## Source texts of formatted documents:

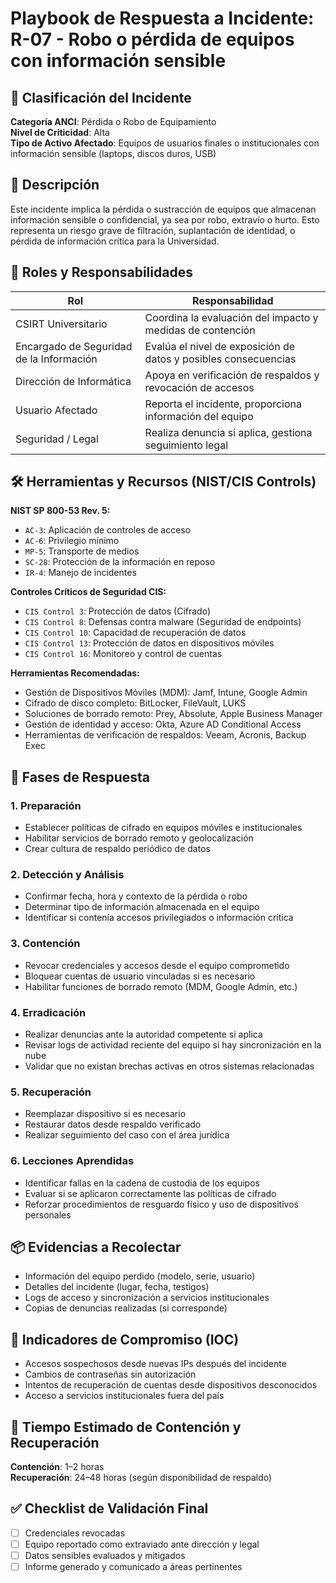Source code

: # Playbook de Respuesta a Incidente: R-07 - Robo o pérdida de equipos con información sensible

## 🛑 Clasificación del Incidente
**Categoría ANCI**: Pérdida o Robo de Equipamiento  
**Nivel de Criticidad**: Alta  
**Tipo de Activo Afectado**: Equipos de usuarios finales o institucionales con información sensible (laptops, discos duros, USB)

## 🧩 Descripción
Este incidente implica la pérdida o sustracción de equipos que almacenan información sensible o confidencial, ya sea por robo, extravío o hurto. Esto representa un riesgo grave de filtración, suplantación de identidad, o pérdida de información crítica para la Universidad.

## 👥 Roles y Responsabilidades
| Rol                               | Responsabilidad                                                                 |
|-----------------------------------|---------------------------------------------------------------------------------|
| CSIRT Universitario               | Coordina la evaluación del impacto y medidas de contención                      |
| Encargado de Seguridad de la Información | Evalúa el nivel de exposición de datos y posibles consecuencias            |
| Dirección de Informática          | Apoya en verificación de respaldos y revocación de accesos                     |
| Usuario Afectado                  | Reporta el incidente, proporciona información del equipo                      |
| Seguridad / Legal                 | Realiza denuncia si aplica, gestiona seguimiento legal                         |

## 🛠️ Herramientas y Recursos (NIST/CIS Controls)

**NIST SP 800-53 Rev. 5:**
- `AC-3`: Aplicación de controles de acceso
- `AC-6`: Privilegio mínimo
- `MP-5`: Transporte de medios
- `SC-28`: Protección de la información en reposo
- `IR-4`: Manejo de incidentes

**Controles Críticos de Seguridad CIS:**
- `CIS Control 3`: Protección de datos (Cifrado)
- `CIS Control 8`: Defensas contra malware (Seguridad de endpoints)
- `CIS Control 10`: Capacidad de recuperación de datos
- `CIS Control 13`: Protección de datos en dispositivos móviles
- `CIS Control 16`: Monitoreo y control de cuentas

**Herramientas Recomendadas:**
- Gestión de Dispositivos Móviles (MDM): Jamf, Intune, Google Admin
- Cifrado de disco completo: BitLocker, FileVault, LUKS
- Soluciones de borrado remoto: Prey, Absolute, Apple Business Manager
- Gestión de identidad y acceso: Okta, Azure AD Conditional Access
- Herramientas de verificación de respaldos: Veeam, Acronis, Backup Exec

## 🧭 Fases de Respuesta

### 1. Preparación
- Establecer políticas de cifrado en equipos móviles e institucionales
- Habilitar servicios de borrado remoto y geolocalización
- Crear cultura de respaldo periódico de datos

### 2. Detección y Análisis
- Confirmar fecha, hora y contexto de la pérdida o robo
- Determinar tipo de información almacenada en el equipo
- Identificar si contenía accesos privilegiados o información crítica

### 3. Contención
- Revocar credenciales y accesos desde el equipo comprometido
- Bloquear cuentas de usuario vinculadas si es necesario
- Habilitar funciones de borrado remoto (MDM, Google Admin, etc.)

### 4. Erradicación
- Realizar denuncias ante la autoridad competente si aplica
- Revisar logs de actividad reciente del equipo si hay sincronización en la nube
- Validar que no existan brechas activas en otros sistemas relacionadas

### 5. Recuperación
- Reemplazar dispositivo si es necesario
- Restaurar datos desde respaldo verificado
- Realizar seguimiento del caso con el área jurídica

### 6. Lecciones Aprendidas
- Identificar fallas en la cadena de custodia de los equipos
- Evaluar si se aplicaron correctamente las políticas de cifrado
- Reforzar procedimientos de resguardo físico y uso de dispositivos personales

## 📦 Evidencias a Recolectar
- Información del equipo perdido (modelo, serie, usuario)
- Detalles del incidente (lugar, fecha, testigos)
- Logs de acceso y sincronización a servicios institucionales
- Copias de denuncias realizadas (si corresponde)

## 📌 Indicadores de Compromiso (IOC)
- Accesos sospechosos desde nuevas IPs después del incidente
- Cambios de contraseñas sin autorización
- Intentos de recuperación de cuentas desde dispositivos desconocidos
- Acceso a servicios institucionales fuera del país

## 📅 Tiempo Estimado de Contención y Recuperación
**Contención**: 1–2 horas  
**Recuperación**: 24–48 horas (según disponibilidad de respaldo)

## ✅ Checklist de Validación Final
- [ ] Credenciales revocadas
- [ ] Equipo reportado como extraviado ante dirección y legal
- [ ] Datos sensibles evaluados y mitigados
- [ ] Informe generado y comunicado a áreas pertinentes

## PROMPT:
From the entries above, give again exactly the lines running from the line with "- Cifrado de" to the line with "- Detalles del"; include both of those lines.

## RESULT OF THE EXERCISE:
- Cifrado de disco completo: BitLocker, FileVault, LUKS
- Soluciones de borrado remoto: Prey, Absolute, Apple Business Manager
- Gestión de identidad y acceso: Okta, Azure AD Conditional Access
- Herramientas de verificación de respaldos: Veeam, Acronis, Backup Exec

## 🧭 Fases de Respuesta

### 1. Preparación
- Establecer políticas de cifrado en equipos móviles e institucionales
- Habilitar servicios de borrado remoto y geolocalización
- Crear cultura de respaldo periódico de datos

### 2. Detección y Análisis
- Confirmar fecha, hora y contexto de la pérdida o robo
- Determinar tipo de información almacenada en el equipo
- Identificar si contenía accesos privilegiados o información crítica

### 3. Contención
- Revocar credenciales y accesos desde el equipo comprometido
- Bloquear cuentas de usuario vinculadas si es necesario
- Habilitar funciones de borrado remoto (MDM, Google Admin, etc.)

### 4. Erradicación
- Realizar denuncias ante la autoridad competente si aplica
- Revisar logs de actividad reciente del equipo si hay sincronización en la nube
- Validar que no existan brechas activas en otros sistemas relacionadas

### 5. Recuperación
- Reemplazar dispositivo si es necesario
- Restaurar datos desde respaldo verificado
- Realizar seguimiento del caso con el área jurídica

### 6. Lecciones Aprendidas
- Identificar fallas en la cadena de custodia de los equipos
- Evaluar si se aplicaron correctamente las políticas de cifrado
- Reforzar procedimientos de resguardo físico y uso de dispositivos personales

## 📦 Evidencias a Recolectar
- Información del equipo perdido (modelo, serie, usuario)
- Detalles del incidente (lugar, fecha, testigos)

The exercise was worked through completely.